German automaker Volkswagen could book up to €4 billion ($4.4 billion) in provisions for planned capacity reduction by the fourth quarter, analysts at Jefferies said Monday.

The analysts were travelling with Volkswagen executives in North America. 

“The rationale to re-size VW’s namesake is not new but management’s sense of urgency and determination to tackle excess capacity and spending patterns both are,” Jefferies analysts wrote in a note seen by Kallanish. “Three days on the road in NA [North America] with management gave us conviction that there is no plan B that would rule out capacity reduction.”

They add these decisions could lead to provisions of €3 to 4 billion “as early as” the fourth quarter.

The comments come after the automaker early this month announced cost-cutting plans, including job cuts and factory closures following lower demand and underutilised capacity. It also said it would end a job security scheme, further fuelling tensions between the company and labour unions. 

Volkswagen Group and IG Metall – Germany’s most powerful workers union – are set to negotiate a new labour agreement on 25 September.

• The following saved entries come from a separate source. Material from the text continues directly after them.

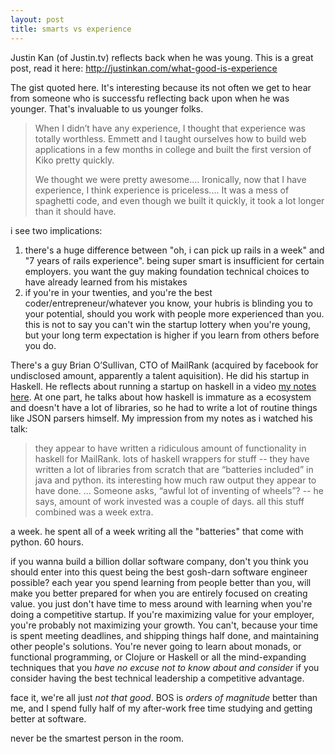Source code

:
 ```yaml
---
layout: post
title: smarts vs experience
---
```


Justin Kan (of Justin.tv) reflects back when he was young. This is a great post, read it here: http://justinkan.com/what-good-is-experience

The gist quoted here. It's interesting because its not often we get to hear from someone who is successfu reflecting back upon when he was younger. That's invaluable to us younger folks.

> When I didn’t have any experience, I thought that experience was totally worthless. Emmett and I taught ourselves how to build web applications in a few months in college and built the first version of Kiko pretty quickly.
>
> We thought we were pretty awesome.... Ironically, now that I have experience, I think experience is priceless.... It was a mess of spaghetti code, and even though we built it quickly, it took a lot longer than it should have.

i see two implications:
1. there's a huge difference between "oh, i can pick up rails in a week" and "7 years of rails experience". being super smart is insufficient for certain employers. you want the guy making foundation technical choices to have already learned from his mistakes
2. if you're in your twenties, and you're the best coder/entrepreneur/whatever you know, your hubris is blinding you to your potential, should you work with people more experienced than you. this is not to say you can't win the startup lottery when you're young, but your long term expectation is higher if you learn from others before you do.

There's a guy Brian O’Sullivan, CTO of MailRank (acquired by facebook for undisclosed amount, apparently a talent aquisition). He did his startup in Haskell. He reflects about running a startup on haskell in a video [my notes here](https://docs.google.com/document/pub?id=1eQiXRyStqCVVlp6cMucQZ6K3nX4eeaPOkzzgOJRSc7w). At one part, he talks about how haskell is immature as a ecosystem and doesn't have a lot of libraries, so he had to write a lot of routine things like JSON parsers himself. My impression from my notes as i watched his talk:

> they appear to have written a ridiculous amount of functionality in haskell for MailRank. lots of haskell wrappers for stuff -- they have written a lot of libraries from scratch that are “batteries included” in java and python. its interesting how much raw output they appear to have done. ... Someone asks, “awful lot of inventing of wheels”? -- he says, amount of work invested was a couple of days. all this stuff combined was a week extra.

a week. he spent all of a week writing all the "batteries" that come with python. 60 hours.

if you wanna build a billion dollar software company, don't you think you should enter into this quest being the best gosh-darn software engineer possible? each year you spend learning from people better than you, will make you better prepared for when you are entirely focused on creating value. you just don't have time to mess around with learning when you're doing a competitive startup. If you're maximizing value for your employer, you're probably not maximizing your growth. You can't, because your time is spent meeting deadlines, and shipping things half done, and maintaining other people's solutions. You're never going to learn about monads, or functional programming, or Clojure or Haskell or all the mind-expanding techniques that you *have no excuse not to know about and consider* if you consider having the best technical leadership a competitive advantage.

face it, we're all just *not that good*. BOS is *orders of magnitude* better than me, and I spend fully half of my after-work free time studying and getting better at software.

never be the smartest person in the room.
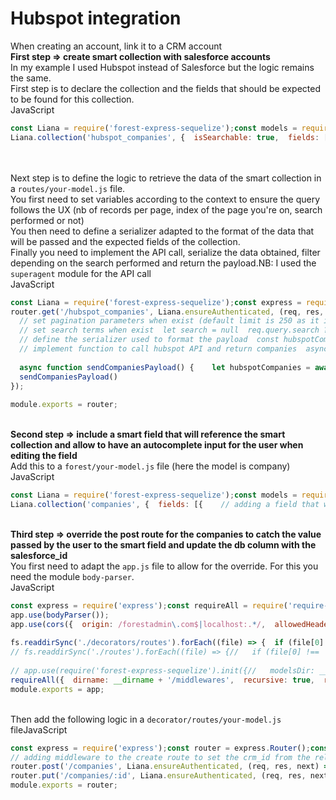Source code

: # Hubspot integration



When creating an account, link it to a CRM account﻿  
**First step =&gt; create smart collection with salesforce accounts**﻿  
In my example I used Hubspot instead of Salesforce but the logic remains the same.﻿  
First step is to declare the collection and the fields that should be expected to be found for this collection.﻿  
JavaScript

```javascript
const Liana = require('forest-express-sequelize');const models = require('../models');﻿
Liana.collection('hubspot_companies', {  isSearchable: true,  fields: [{      field: 'id',      type:'Number',    }, {      field: 'name',      type: 'String',    }],});
```

﻿  
﻿  
Next step is to define the logic to retrieve the data of the smart collection in a `routes/your-model.js` file.﻿  
You first need to set variables according to the context to ensure the query follows the UX \(nb of records per page, index of the page you're on, search performed or not\)﻿  
You then need to define a serializer adapted to the format of the data that will be passed and the expected fields of the collection.﻿  
Finally you need to implement the API call, serialize the data obtained, filter depending on the search performed and return the payload.NB: I used the `superagent` module for the API call﻿  
JavaScript

```javascript
const Liana = require('forest-express-sequelize');const express = require('express');const router = express.Router();const models = require('../models');const P = require('bluebird');const JSONAPISerializer = require('jsonapi-serializer').Serializer;const superagent = require('superagent');﻿
router.get('/hubspot_companies', Liana.ensureAuthenticated, (req, res, next) => {﻿
  // set pagination parameters when exist (default limit is 250 as it is the max allowed by Hubspot)  let limit = 250  let offset = 0  req.query.page ? limit = parseInt(req.query.page.size) : limit  req.query.page ? offset = (parseInt(req.query.page.number) - 1) * limit : offset﻿
  // set search terms when exist  let search = null  req.query.search ? search = req.query.search : search﻿
  // define the serializer used to format the payload  const hubspotCompaniesSerializer = new JSONAPISerializer('hubspotCompanies', {    attributes: ['name'],    keyForAttribute: 'underscore_case',    id: 'companyId',    transform: function (record) {      record.name = record['properties']['name']['value'];      return record;    }  });﻿
  // implement function to call hubspot API and return companies  async function getCompanies() {    return hubspot_companies = await superagent    .get(`https://api.hubapi.com/companies/v2/companies/paged?hapikey=${process.env.HUBSPOT_API}&properties=name&limit=${limit}&offset=${limit}`)    .then(response => {      // parsing the answer from the API      companiesJSON = JSON.parse(response.res.text).companies      // serializing the companies to comply with the format expected by the Forest server      serializedCompanies = hubspotCompaniesSerializer.serialize(companiesJSON)      // return all data or data with a name containing the searched terms from the companies fetched      if (search) {        serializedCompanies.data = serializedCompanies.data.filter(function(item) {          return item.attributes.name.toUpperCase().includes(search.toUpperCase());        });        return serializedCompanies      } else {        return serializedCompanies      }    })  }﻿
﻿
  async function sendCompaniesPayload() {    let hubspotCompanies = await getCompanies()    // defining the count of companies fetched    let count = hubspotCompanies.data.length    return res.send({...hubspotCompanies, meta:{ count: count }})  }﻿
  sendCompaniesPayload()﻿
});﻿
﻿
module.exports = router;﻿
```

﻿  
**Second step =&gt; include a smart field that will reference the smart collection and allow to have an autocomplete input for the user when editing the field**﻿  
Add this to a `forest/your-model.js` file \(here the model is company\)﻿  
JavaScript

```javascript
const Liana = require('forest-express-sequelize');const models = require('../models');﻿
Liana.collection('companies', {  fields: [{    // adding a field that will allow to search on the smart collection hubspot_companies and return a relationship    field: 'crm id setter',    type: 'Number',    reference:'hubspot_companies.id',    },{    // adding a field that will allow to be directed on click to the company's profile in hubspot    field: 'crm link',    type: 'String',    get: (company) => {      return company.dataValues.crm_id ? 'https://app.hubspot.com/contacts/6332498/company/' + company.dataValues.crm_id : null      },  }],});
```

﻿  
**Third step =&gt; override the post route for the companies to catch the value passed by the user to the smart field and update the db column with the salesforce\_id**﻿  
You first need to adapt the `app.js` file to allow for the override. For this you need the module `body-parser`.﻿  
JavaScript

```javascript
const express = require('express');const requireAll = require('require-all');const fs = require('fs');const app = express();const cors = require('cors');const bodyParser = require('body-parser');﻿
app.use(bodyParser());﻿
app.use(cors({  origin: /forestadmin\.com$|localhost:.*/,  allowedHeaders: ['Authorization', 'X-Requested-With', 'Content-Type'],  maxAge: 86400, // NOTICE: 1 day  credentials: true,}));﻿
﻿
fs.readdirSync('./decorators/routes').forEach((file) => {  if (file[0] !== '.') {    app.use('/forest', require(`./decorators/routes/${file}`));  }});﻿
// fs.readdirSync('./routes').forEach((file) => {//   if (file[0] !== '.') {//     app.use('/forest', require('./routes/' + file));//   }// });﻿
﻿
// app.use(require('forest-express-sequelize').init({//   modelsDir: __dirname + '/models',//   envSecret: process.env.FOREST_ENV_SECRET,//   authSecret: process.env.FOREST_AUTH_SECRET,//   sequelize: require('./models').sequelize// }));﻿
requireAll({  dirname: __dirname + '/middlewares',  recursive: true,  resolve: Module => new Module(app),});﻿
module.exports = app;﻿
```

﻿  
Then add the following logic in a `decorator/routes/your-model.js` fileJavaScript

```javascript
const express = require('express');const router = express.Router();const Liana = require('forest-express-sequelize');﻿
// adding middleware to the create route to set the crm_id from the relationship information provided by the smart field crm id setter// the payload sent corresponds to the one that would have been sent if the crm_id had been entered directly in the create form﻿
router.post('/companies', Liana.ensureAuthenticated, (req, res, next) => {    if (req.body.data.relationships) {      req.body.data.attributes.crm_id = parseInt(req.body.data.relationships['crm id setter'].data.id)      next();    } else { next()}});﻿
router.put('/companies/:id', Liana.ensureAuthenticated, (req, res, next) => {  console.log('test')    if (req.body.data.relationships) {      req.body.data.attributes.crm_id = parseInt(req.body.data.relationships['crm id setter'].data.id)      next();    } else { next()}});﻿
module.exports = router;
```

“Unions should feel pressure to reach new agreements while VW will be in position to force lay-offs,” the analysts add. “There is risk of plant disruption, but unions can only strike on pay, not plant closure or lay-offs if the latter are not contractually protected.”

Jefferies adds the VW brand is considering the closure of two to three facilities, with four to five German sites under consideration. This is equivalent to 500,000 to 750,000 units, with over 15,000 headcount reduction. 

Shares of Volkswagen AG were trading 1.15% down at the time of writing.